Question

Expand 7/4 ( 8 h + 3 )

Answer 1

[AI-generated answer — Bot GPT-4 Turbo]

To expand the given expression, distribute \( \frac{7}{4} \) to each term inside the parentheses:

\( \frac{7}{4} ( 8h + 3 ) \)

= \( \frac{7}{4} * 8h + \frac{7}{4} * 3 \)

Now, simplify each term:

= \( \frac{7 * 8}{4}h + \frac{7 * 3}{4} \)

= \( \frac{56}{4}h + \frac{21}{4} \)

Next, reduce the fractions, if possible:

= \( 14h + \frac{21}{4} \)

So the expanded expression is:

\( 14h + \frac{21}{4} \)

Answer 2

SAY IT IN ENGLISH

Answer 3

[AI-generated answer — Bot GPT-4 Turbo]

Certainly! When you multiply 7/4 (which is seven-fourths or 1 and three-quarters) by the expression (8h + 3), you're essentially scaling up each part of the expression by that amount.

Here's the step-by-step in plain English:

1. You multiply seven-fourths by 8h. Since 8 times 7 is 56 and 56 divided by 4 is 14, you get 14h.
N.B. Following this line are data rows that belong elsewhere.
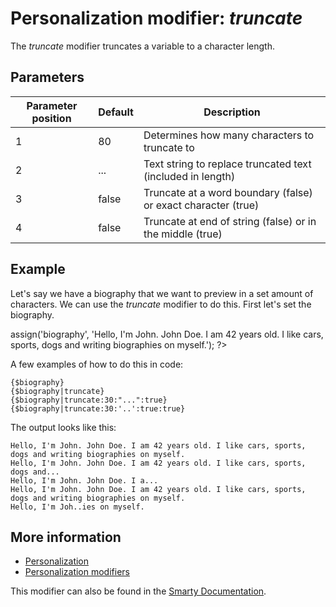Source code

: # Personalization modifier: *truncate*

The *truncate* modifier truncates a variable to a character length.

## Parameters

| Parameter position | Default | Description                                                   |
|--------------------|---------|---------------------------------------------------------------|
| 1                  | 80      | Determines how many characters to truncate to                 |
| 2                  | ...     | Text string to replace truncated text (included in length)    |
| 3                  | false   | Truncate at a word boundary (false) or exact character (true) |
| 4                  | false   | Truncate at end of string (false) or in the middle (true)     |

## Example

Let's say we have a biography that we want to preview in a set amount of 
characters. We can use the *truncate* modifier to do this. First let's set 
the biography.

<?php
$smarty->assign('biography', 'Hello, I'm John. John Doe. I am 42 years old. I like cars, sports, dogs and writing biographies on myself.');
?>

A few examples of how to do this in code:

    {$biography}
    {$biography|truncate}
    {$biography|truncate:30:"...":true}
    {$biography|truncate:30:'..':true:true}
    
The output looks like this:

    Hello, I'm John. John Doe. I am 42 years old. I like cars, sports, dogs and writing biographies on myself.
    Hello, I'm John. John Doe. I am 42 years old. I like cars, sports, dogs and...
    Hello, I'm John. John Doe. I a...
    Hello, I'm John. John Doe. I am 42 years old. I like cars, sports, dogs and writing biographies on myself.
    Hello, I'm Joh..ies on myself.

## More information

* [Personalization](./personalization)
* [Personalization modifiers](./personalization-modifiers)

This modifier can also be found in the [Smarty Documentation](http://www.smarty.net/docs/en/language.modifier.truncate.tpl).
2. Then, you also multiply seven-fourths by 3. Seven times 3 is 21, and since you're dividing by 4, you end up with twenty-one-fourths or 5 and one-quarter (although we usually don't simplify it in algebraic expressions).

So, when you put it all together, you've increased both parts of the original expression by seven-fourths, giving you 14h from the first part and 5 and one-quarter (or twenty-one-fourths) from the second part.
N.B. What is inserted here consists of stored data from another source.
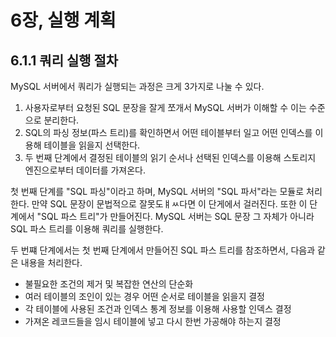#  6장, 실행 계획

## 6.1.1 쿼리 실행 절차
MySQL 서버에서 쿼리가 실행되는 과정은 크게 3가지로 나눌 수 있다.

1. 사용자로부터 요청된 SQL 문장을 잘게 쪼개서 MySQL 서버가 이해할 수 이는 수준으로 분리한다.
2. SQL의 파싱 정보(파스 트리)를 확인하면서 어떤 테이블부터 일고 어떤 인덱스를 이용해 테이블을 읽을지 선택한다.
3. 두 번째 단계에서 결정된 테이블의 읽기 순서나 선택된 인덱스를 이용해 스토리지 엔진으로부터 데이터를 가져온다.

첫 번째 단계를 "SQL 파싱"이라고 하며, MySQL 서버의 "SQL 파서"라는 모듈로 처리한다. 만약 SQL 문장이 문법적으로
잘못도ㅒㅆ다면 이 단게에서 걸러진다. 또한 이 단계에서 "SQL 파스 트리"가 만들어진다. MySQL 서버는 SQL 문장 그 자체가 아니라
SQL 파스 트리를 이용해 쿼리를 실행한다.

두 번쨰 단계에서는 첫 번째 단계에서 만들어진 SQL 파스 트리를 참조하면서, 다음과 같은 내용을 처리한다.

- 불필요한 조건의 제거 및 복잡한 연산의 단순화
- 여러 테이블의 조인이 있는 경우 어떤 순서로 테이블을 읽을지 결정
- 각 테이블에 사용된 조건과 인덱스 통계 정보를 이용해 사용할 인덱스 결정
- 가져온 레코드들을 임시 테이블에 넣고 다시 한번 가공해야 하는지 결정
The final expanded expression is therefore "14h plus five and one-quarter."

Answer 4

[AI-generated answer — Explain Bot]

To expand the expression 7/4 (8h + 3), we can use the distributive property, which states that a(b + c) is equal to ab + ac.
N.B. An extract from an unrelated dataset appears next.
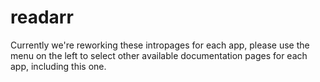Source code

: # readarr

Currently we're reworking these intropages for each app, please use the menu on the left to select other available documentation pages for each app, including this one.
First, we distribute 7/4 to both terms inside the parentheses:

(7/4 * 8h) + (7/4 * 3)

To simplify this expression, we multiply each term inside the parentheses by 7/4:

(7/4 * 8 * h) + (7/4 * 3)

Next, we simplify the multiplication:

(56/4 * h) + (21/4)

Since 56 divided by 4 is 14, the first term simplifies to:

14h + (21/4)

Therefore, the expanded form of 7/4 (8h + 3) is 14h + (21/4).